There is no such thing as a perfect family and the upper class Nadelman family in Anna Ziegler’s “Another Way Home,” now at Theatre J, proves that premise – a workaholic, successful father, a smothering mother, and two children — one an angry 16-year-old boy and the other a super student daughter who is fascinated with the music of Taylor Swift.

The caldron bubbles over when the parents, played by the deservedly acclaimed Rick Foucheux and Naomi Jacobson show up at Camp Kickapoo in Maine to see their surly son, Joey, (Chris Stinson) an excessively angry teenager. Joey hates that his parents are visiting, with his mother arriving and asking if he is using sun block, showering and an array of nagging that drives him to run away.

Ziegler, who premiered this play in San Francisco in 2012, looks sympathetically at the Nadelman family. They think sending their angry son to the rustic Camp Kickapoo with other privileged kids will get him out of New York’s comfortable Upper East Side where they live and where swimming and sports will change his mood.

Sleepaway summer camp is tradition in some social circles where the parents tell their children outdoors activities will be fun and develop character, while many of the children, however, know it is an opportunity for the parents to get them out of the house for a few weeks, especially providing a respite from a difficult son like Joey.
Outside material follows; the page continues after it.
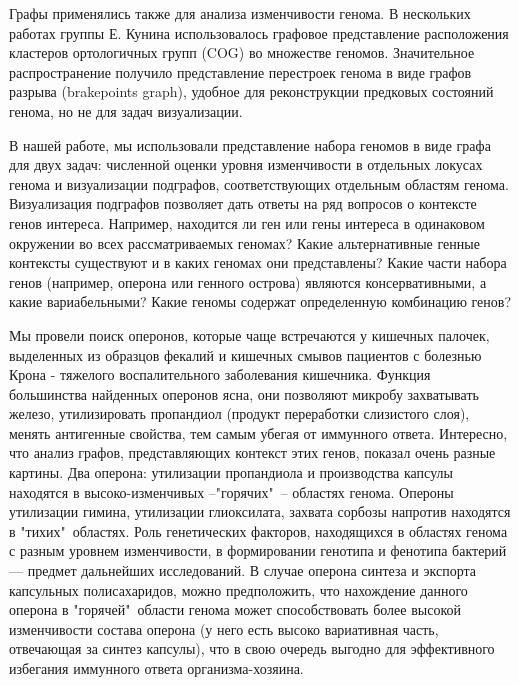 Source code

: Графы применялись также для анализа изменчивости генома. В нескольких работах группы Е. Кунина использовалось графовое представление расположения кластеров ортологичных групп (COG) во множестве геномов. Значительное распространение получило представление перестроек генома в виде графов разрыва (brakepoints graph), удобное для реконструкции предковых состояний генома, но не для задач визуализации. 

В нашей работе, мы использовали представление набора геномов в виде графа для двух задач: численной оценки уровня изменчивости в отдельных локусах генома и визуализации подграфов, соответствующих отдельным областям генома. Визуализация подграфов позволяет дать ответы на ряд вопросов о контексте генов интереса. Например, находится ли ген или гены интереса в одинаковом окружении во всех рассматриваемых геномах? Какие альтернативные генные контексты существуют и в каких геномах они представлены? Какие части набора генов (например, оперона или генного острова) являются консервативными, а какие вариабельными? Какие геномы содержат определенную комбинацию генов? 

Мы провели поиск оперонов, которые чаще встречаются у кишечных палочек, выделенных из образцов фекалий и кишечных смывов пациентов с болезнью Крона - тяжелого воспалительного заболевания кишечника. Функция большинства найденных оперонов ясна, они позволяют микробу захватывать железо, утилизировать пропандиол (продукт переработки слизистого слоя), менять антигенные свойства, тем самым убегая от иммунного ответа. Интересно, что анализ графов, представляющих контекст этих генов, показал очень разные картины. Два оперона: утилизации пропандиола и производства капсулы находятся в высоко-изменчивых --"горячих"\ -- областях генома. Опероны утилизации гимина, утилизации глиоксилата, захвата сорбозы напротив находятся в "тихих"\ областях. Роль генетических факторов, находящихся в областях генома с разным уровнем изменчивости, в формировании генотипа и фенотипа бактерий --- предмет дальнейших исследований. В случае оперона синтеза и экспорта капсульных полисахаридов, можно предположить, что нахождение данного оперона в "горячей"\ области генома может способствовать более высокой изменчивости состава оперона (у него есть высоко вариативная часть, отвечающая за синтез капсулы), что в свою очередь выгодно для эффективного избегания иммунного ответа организма-хозяина.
For the Nadelmans, driving up for a parents weekend visit brings the disarray of their family into a focus they had no intention of facing. But when Joey, a name his mother doesn’t want to accept, explodes in rage and runs off for a day and a night, his parents are forced to confront their problems. Once madly in love with each other, they have drifted with Philip the father work-obsessed, and his wife, Lillian, who was once a creative photographer, succumbing into the thankless role of a overprotective, nagging mother.

There is also Joey’s sister Nora, (Shayna Blass) who has stayed behind in New York. She is brainy and is the child anchor for her parents who, with Joey’s running off into the woods, begin angrily bickering with each other. Ziegler has been careful to project that the Nadelmans don’t hate each other but are caught up in uncontrollable forces that are polarizing them.

One other character in “Another Way Home” is Mike, portrayed by Thony Mena as a senior camp counselor, a young black man who seems to understand Joey and secretly envies the family he doesn’t have. He grew up on the other side of the lake from the camp of privileged kids and had wanted to be part of their summer activities.

Shirley Serotsky’s careful direction of the short one-act play in which there is no easily resolvable conclusion, understands the Nadelmans, people who love each other but are caught up in more normal pressures of upper, middle class life. Looking at them as a family that has it all is a misconception since no family can achieve whatever the perception of perfect is.

“Another Way Home” runs through July 17 at Theater J.